Any HuggingFace translation (Seq2Seq) model is supported. Causal LMs from the text-generation pipeline can also be used with a --prompt template.

Many-to-many (Seq2Seq)¶

Model	Params	Languages	License
`google/madlad400-3b-mt` (default)	3B	400+	Apache 2.0
`google/madlad400-7b-mt`	7B	400+	Apache 2.0

Single language pair (OPUS-MT)¶

For lightweight, single-pair translation. The naming convention is Helsinki-NLP/opus-mt-{src}-{tgt}.

Model	Direction	License
`Helsinki-NLP/opus-mt-en-de`	English → German	CC-BY-4.0
`Helsinki-NLP/opus-mt-de-en`	German → English	CC-BY-4.0
`Helsinki-NLP/opus-mt-en-fr`	English → French	CC-BY-4.0
`Helsinki-NLP/opus-mt-en-es`	English → Spanish	CC-BY-4.0
`Helsinki-NLP/opus-mt-en-zh`	English → Chinese	CC-BY-4.0

Browse all available language pairs on the Helsinki-NLP hub page.

Text-generation (causal LM)¶

Any causal language model can be used for translation via the --prompt parameter. The model type is auto-detected: if the model is not an encoder-decoder, it is loaded as a text-generation pipeline and the prompt template is used to format each chunk.

The default prompt template is:

Translate the following text from {source_lang} to {target_lang}. Output only the translation, nothing else.

{text}

Examples¶

Translate English to German¶

Uses the default MADLAD-400 model with 400+ language support.

ConfigInputOutput

config.yaml

tasks:
  - name: translate
    kind: local
    module: tigerflow_ml.text.translate.local
    input_ext: .txt
    output_ext: .txt

article.txt

The quick brown fox jumps over the lazy dog. This sentence
contains every letter of the English alphabet. It has been
used as a typing exercise for over a century.

article.txt

Der schnelle braune Fuchs springt über den faulen Hund.
Dieser Satz enthält jeden Buchstaben des englischen Alphabets.
Er wird seit über einem Jahrhundert als Tippübung verwendet.

Translate English to Chinese¶

ConfigInputOutput

config.yaml

tasks:
  - name: translate
    kind: local
    module: tigerflow_ml.text.translate.local
    input_ext: .txt
    output_ext: .txt
    params:
      target_lang: zh

abstract.txt

Artificial intelligence is transforming academic research
across all disciplines.

abstract.txt

人工智能正在改变所有学科的学术研究。

Use OPUS-MT for a specific language pair¶

For lightweight, single-pair translation without downloading a large multilingual model:

ConfigInputOutput

config.yaml

tasks:
  - name: translate
    kind: local
    module: tigerflow_ml.text.translate.local
    input_ext: .txt
    output_ext: .txt
    params:
      model: Helsinki-NLP/opus-mt-es-en

documento.txt

La inteligencia artificial está transformando la investigación
académica en todas las disciplinas.

documento.txt

Artificial intelligence is transforming academic research
across all disciplines.

Note

OPUS-MT models encode the language pair in the model name.

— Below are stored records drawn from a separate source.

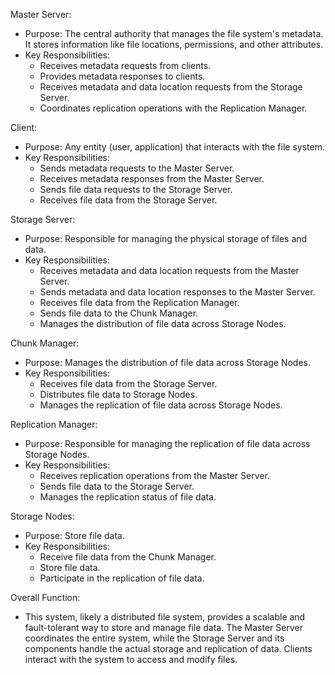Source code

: Master Server:
- Purpose: The central authority that manages the file system's metadata. It stores information like file locations, permissions, and other attributes.
- Key Responsibilities:
    - Receives metadata requests from clients.
    - Provides metadata responses to clients.
    - Receives metadata and data location requests from the Storage Server.
    - Coordinates replication operations with the Replication Manager.

Client:
- Purpose: Any entity (user, application) that interacts with the file system.
- Key Responsibilities:
    - Sends metadata requests to the Master Server.
    - Receives metadata responses from the Master Server.
    - Sends file data requests to the Storage Server.
    - Receives file data from the Storage Server.

Storage Server:
- Purpose: Responsible for managing the physical storage of files and data.
- Key Responsibilities:
    - Receives metadata and data location requests from the Master Server.
    - Sends metadata and data location responses to the Master Server.
    - Receives file data from the Replication Manager.
    - Sends file data to the Chunk Manager.
    - Manages the distribution of file data across Storage Nodes.

Chunk Manager:
- Purpose: Manages the distribution of file data across Storage Nodes.
- Key Responsibilities:
    - Receives file data from the Storage Server.
    - Distributes file data to Storage Nodes.
    - Manages the replication of file data across Storage Nodes.

Replication Manager:
- Purpose: Responsible for managing the replication of file data across Storage Nodes.
- Key Responsibilities:
    - Receives replication operations from the Master Server.
    - Sends file data to the Storage Server.
    - Manages the replication status of file data.

Storage Nodes:
- Purpose: Store file data.
- Key Responsibilities:
    - Receive file data from the Chunk Manager.
    - Store file data.
    - Participate in the replication of file data.

Overall Function:
- This system, likely a distributed file system, provides a scalable and fault-tolerant way to store and manage file data. The Master Server coordinates the entire system, while the Storage Server and its components handle the actual storage and replication of data. Clients interact with the system to access and modify files.
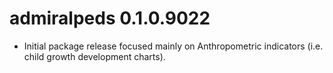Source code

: # admiralpeds 0.1.0.9022

- Initial package release focused mainly on Anthropometric indicators (i.e. child growth
development charts).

The --source-lang and --target-lang params are ignored for these models.

Run on HPC with Slurm¶

For bulk translation of large document collections, use the Slurm variant to distribute work across compute nodes:

config.yaml

tasks:
  - name: translate
    kind: slurm
    module: tigerflow_ml.text.translate.slurm
    input_ext: .txt
    output_ext: .txt
    max_workers: 4
    worker_resources:
      cpus: 2
      gpus: 1
      memory: 16G
      time: 02:00:00
    params:
      target_lang: zh